Murphy, vivido por Karl Glusman, é um homem cuja rotina o esmaga, tendo o seu cotidiano como principal algoz. Apesar da proximidade com sua bela esposa Omi (Klara Kristin) e seu herdeiro recém-nascido, falta-lhe algo, logo explicitado através de um estranho telefonema, que o faz se imaginar em um momento diferente de sua vida, quando dava muito mais vazão aos seus instintos mais básicos.
O desaparecimento de Electra (Aomi Muyock) causa no sujeito sensações primordiais, não de preocupação comum relativo a uma estranha ligação que anuncia o sumiço de alguém querido do passado, mas sim de vazios de espírito causados pela rejeição que sofreu anteriormente. Os flashbacks são orquestrados de uma maneira inusual, com episódios espaçados que mostram os motivos plenamente cabíveis em relação ao ciúme e à completa entrega emocional pela qual passa Murphy. Transitando por momentos em que uma relação completamente abusiva é mostrada em tela, esses pecados se tornam uma via de mão dupla, tanto protagonizados pelo homem quanto pela mulher em ambos espectros temporais, já que o ânimo incorre sobre o pretérito e o presente do protagonista.

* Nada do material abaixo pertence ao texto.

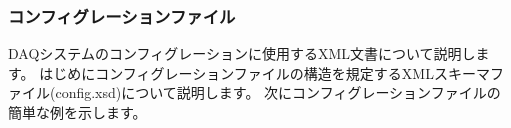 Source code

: \documentclass[a4j,10pt,dvips,onecolumn,oneside,final]{jarticle}%
\begin{document}

\subsubsection{コンフィグレーションファイル}\label{config-file}
DAQシステムのコンフィグレーションに使用するXML文書について説明します。
はじめにコンフィグレーションファイルの構造を規定するXMLスキーマファイル(config.xsd)について説明します。
次にコンフィグレーションファイルの簡単な例を示します。
\end{document}
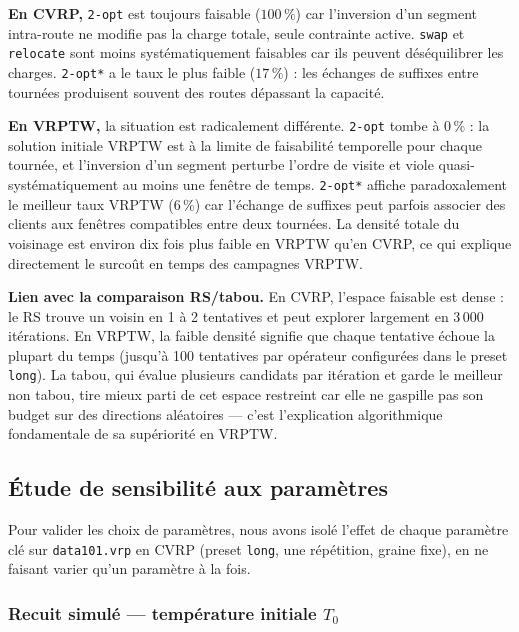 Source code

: \documentclass[11pt,a4paper]{article}
\begin{document}
\textbf{En CVRP,} \texttt{2-opt} est toujours faisable ($100\,\%$) car l'inversion d'un segment intra-route ne modifie pas la charge totale, seule contrainte active. \texttt{swap} et \texttt{relocate} sont moins systématiquement faisables car ils peuvent déséquilibrer les charges. \texttt{2-opt*} a le taux le plus faible ($17\,\%$) : les échanges de suffixes entre tournées produisent souvent des routes dépassant la capacité.

\textbf{En VRPTW,} la situation est radicalement différente. \texttt{2-opt} tombe à $0\,\%$ : la solution initiale VRPTW est à la limite de faisabilité temporelle pour chaque tournée, et l'inversion d'un segment perturbe l'ordre de visite et viole quasi-systématiquement au moins une fenêtre de temps. \texttt{2-opt*} affiche paradoxalement le meilleur taux VRPTW ($6\,\%$) car l'échange de suffixes peut parfois associer des clients aux fenêtres compatibles entre deux tournées. La densité totale du voisinage est environ dix fois plus faible en VRPTW qu'en CVRP, ce qui explique directement le surcoût en temps des campagnes VRPTW.

\textbf{Lien avec la comparaison RS/tabou.} En CVRP, l'espace faisable est dense : le RS trouve un voisin en 1 à 2 tentatives et peut explorer largement en 3\,000 itérations. En VRPTW, la faible densité signifie que chaque tentative échoue la plupart du temps (jusqu'à 100 tentatives par opérateur configurées dans le preset \texttt{long}). La tabou, qui évalue plusieurs candidats par itération et garde le meilleur non tabou, tire mieux parti de cet espace restreint car elle ne gaspille pas son budget sur des directions aléatoires — c'est l'explication algorithmique fondamentale de sa supériorité en VRPTW.

\subsection{Étude de sensibilité aux paramètres}

Pour valider les choix de paramètres, nous avons isolé l'effet de chaque paramètre clé sur \texttt{data101.vrp} en CVRP (preset \texttt{long}, une répétition, graine fixe), en ne faisant varier qu'un paramètre à la fois.

\subsubsection*{Recuit simulé — température initiale \(T_0\)}
\end{document}
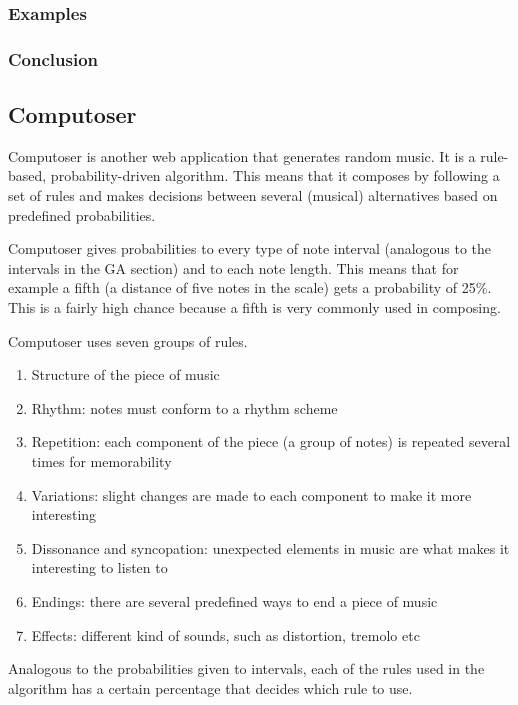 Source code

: \documentclass[12pt]{article}
\begin{document}
\newpage

\subsubsection{Examples}

\subsubsection{Conclusion}

\subsection{Computoser}

Computoser is another web application that generates random music. It is a rule-based, probability-driven algorithm. This means that it composes by following a set of rules and makes decisions between several (musical) alternatives based on predefined probabilities.
\newline

Computoser gives probabilities to every type of note interval (analogous to the intervals in the GA section) and to each note length.
This means that for example a fifth (a distance of five notes in the scale) gets a probability of 25\%. This is a fairly high chance because a fifth is very commonly used in composing.
\newline

Computoser uses seven groups of rules.
\begin{enumerate}
\item Structure of the piece of music 
\item Rhythm: notes must conform to a rhythm scheme
\item Repetition: each component of the piece (a group of notes) is repeated several times for memorability 
\item Variations: slight changes are made to each component to make it more interesting
\item Dissonance and syncopation: unexpected elements in music are what makes it interesting to listen to
\item Endings: there are several predefined ways to end a piece of music
\item Effects: different kind of sounds, such as distortion, tremolo etc
\end{enumerate}

Analogous to the probabilities given to intervals, each of the rules used in the algorithm has a certain percentage that decides which rule to use.
\newline
\end{document}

A sexualidade ultrapassa a tela, exibindo os corpos contorcidos interagindo sem pudores, sentimentalismo barato ou pieguice. O traço comum a quase todas as cenas que envolvem o sexo é a presença de sentimento, da necessidade que o personagem principal tem em pertencer e se sentir pertencente a alguém, associando a libido necessariamente à presença do amor, resultando, assim, em uma visão completamente parcial e restritiva do modus operandi do homem.

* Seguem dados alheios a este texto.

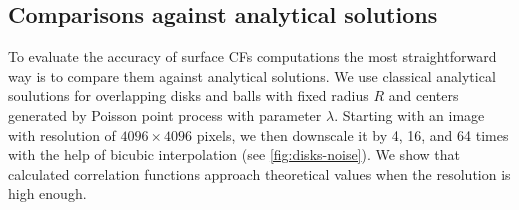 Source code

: \documentclass[reprint,amsmath,amssymb,aps,pre,showkeys,showpacs]{revtex4-1}
\begin{document}
\subsection{Comparisons against analytical solutions}
\label{sec:comparison}
To evaluate the accuracy of surface CFs computations the most straightforward
way is to compare them against analytical solutions. We use classical
analytical soulutions for overlapping disks and balls with fixed radius $R$ and
centers generated by Poisson point process with parameter $\lambda$. Starting
with an image with resolution of $4096 \times 4096$ pixels, we then downscale it
by 4, 16, and 64 times with the help of bicubic interpolation
\cite{ledesma2018effect} (see \cref{fig:disks-noise}). We show that calculated
correlation functions approach theoretical values when the resolution is high
enough.
\begin{figure}[!pt]
  \centering
  \hfill
  \hfill
  \hfill
  \subfigure[Image size $64 \times 64$, disk radius 0.96 pixels, $C_{0.5} = 0.6549$]{
}
\end{figure}
\end{document}
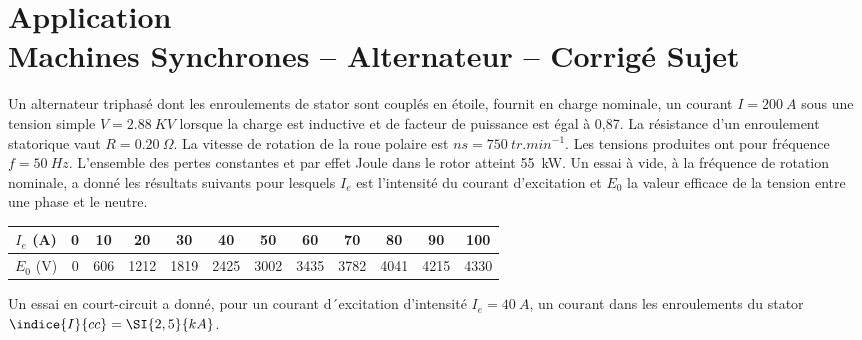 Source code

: \chapter*{Application  \\ 
Machines Synchrones -- Alternateur
-- \ifprof Corrigé \else Sujet \fi}

\iflivret {} \else
\ifprof  {} \else \fi
\fi

\setcounter{question}{0}


Un alternateur triphasé dont les enroulements de stator sont couplés en étoile, fournit en charge nominale, un courant $I = \SI{200}{A}$ sous une tension simple $V = \SI{2,88}{KV}$ lorsque la charge est inductive et de facteur de puissance est égal à 0,87. 
La résistance d’un enroulement statorique vaut $R = \SI{0,20}{\Omega}$. 
La vitesse de rotation de la roue polaire est $ns = \SI{750}{tr.min^{-1}}$.
Les tensions produites ont pour fréquence $f = \SI{50}{Hz}$. 
L’ensemble des pertes constantes et par effet Joule dans le rotor atteint \SI{55}{kW}. 
Un essai à vide, à la fréquence de rotation nominale, a donné les résultats suivants pour lesquels $I_e$ est l’intensité du courant d’excitation et $E_0$ la valeur efficace de la tension entre une phase et le neutre.


\begin{center}
\begin{tabular}{*{12}{c}}
\hline
$I_e$ (\si{A}) 	& 0	&10	& 20	& 30	& 40	& 50	& 60	& 70	& 80	& 90	& 100	\\
\hline
$E_0$ (\si{V})	& 0	& 606	& 1212	& 1819	& 2425	& 3002	& 3435	& 3782	& 4041	& 4215	& 4330	\\
\hline
\end{tabular}
\end{center}

Un essai en court-circuit a donné, pour un courant d´excitation d’intensité $I_e=\SI{40}{A}$, un courant dans les enroulements du stator $\indice{I}{cc}=\SI{2,5}{kA}$.

\ifprof
\begin{corrige}

\end{corrige}
\else
\fi

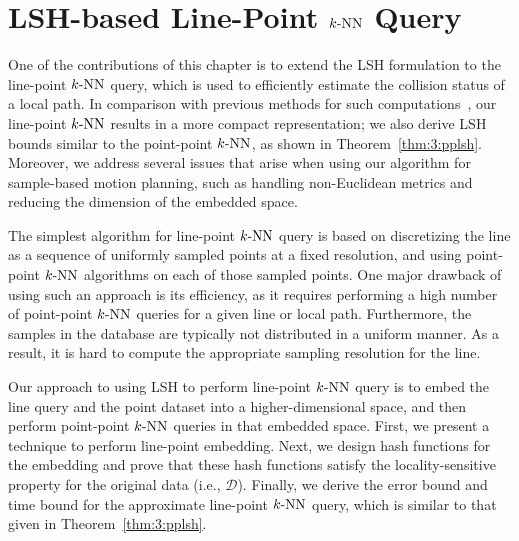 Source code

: \section{LSH-based Line-Point $k\text{-NN}$ Query}
\label{sec:3:linelsh}
One of the contributions of this chapter is to extend the LSH formulation to the line-point $k\text{-NN}$ query, which is used to efficiently estimate the collision status of a local path. In comparison with previous methods for such computations~\cite{Andoni:2009:ALN,Basri:2011}, our line-point $k\text{-NN}$ results in a more compact representation; we also derive LSH bounds similar to the point-point $k\text{-NN}$, as shown in Theorem~\ref{thm:3:pplsh}. Moreover, we address several issues that arise when using our algorithm for sample-based motion planning, such as handling non-Euclidean metrics and reducing the dimension of the embedded space.

The simplest algorithm for line-point $k\text{-NN}$ query is based on discretizing the line as a sequence of uniformly sampled points at a fixed resolution, and using point-point $k\text{-NN}$ algorithms on each of those sampled points. One major drawback of using such an approach is its efficiency, as it requires performing a high number of point-point $k\text{-NN}$ queries for a given line or local path. Furthermore, the samples in the database are typically not distributed in a uniform manner. As a result, it is hard to compute the appropriate sampling resolution for the line.

Our approach to using LSH to perform line-point $k\text{-NN}$ query is to embed the line query and the point dataset into a higher-dimensional space, and then perform point-point $k\text{-NN}$ queries in that embedded space. First, we present a technique to perform line-point embedding. Next, we design hash functions for the embedding and prove that these hash functions satisfy the locality-sensitive property for the original data (i.e., $\mathcal D$). Finally, we derive the error bound and time bound for the approximate line-point $k\text{-NN}$ query, which is similar to that given in Theorem~\ref{thm:3:pplsh}.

O roteiro não tem como prioridade explicar o quanto uma relação pautada em ciúmes pode ser abusiva, até por não ser do feitio de Noé ser tão catedrático, explicativo ou moralista. Sua exposição é de pele e de sentimentos, não de valores arcaicos. A definição do que é ou não permissivo fica por conta do espectador que, como voyeur, assiste a um sem número de transas, brigas e vazios existenciais e de discurso. Murphy é como uma tela em branco, que reproduz só instinto, e que se frustra por em um determinado ponto da vida ter optado por seus neurônios, e não hormônios.
O comentário metalinguístico, ligando o cinema ao registro do amor sexual presente no desejo de Murphy, soa pretensioso em alguns momentos, especialmente pela ausência de curvas dramáticas na obra. A expectativa em relação a Love 3D é que o filme fosse muito além do que seu primo temático, excedendo a questão de Ninfomaníaca: Volume 1 e Ninfomaníaca: Volume 2 a níveis mais profundos e viscerais, como antes fez Noé. Em determinado ponto, a trama do longa cresce, mas não o suficiente para mergulhar mais fundo do que o filme de Von Trier, já que o sueco consegue tocar em questões graves de mente e alma, enquanto aquele envolve apenas o segundo elemento, se tornando “apenas” um ensaio sobre o saudosismo erótico, repleto de ótimas cenas que mais enfeitam do que acrescentam. Até há um comentário interessante, entre as diferenças de pensamento em termos de cinema, vista no embate de estadunidenses e franceses, inteligente por sinal, mas muito pouco perto de todo o potencial.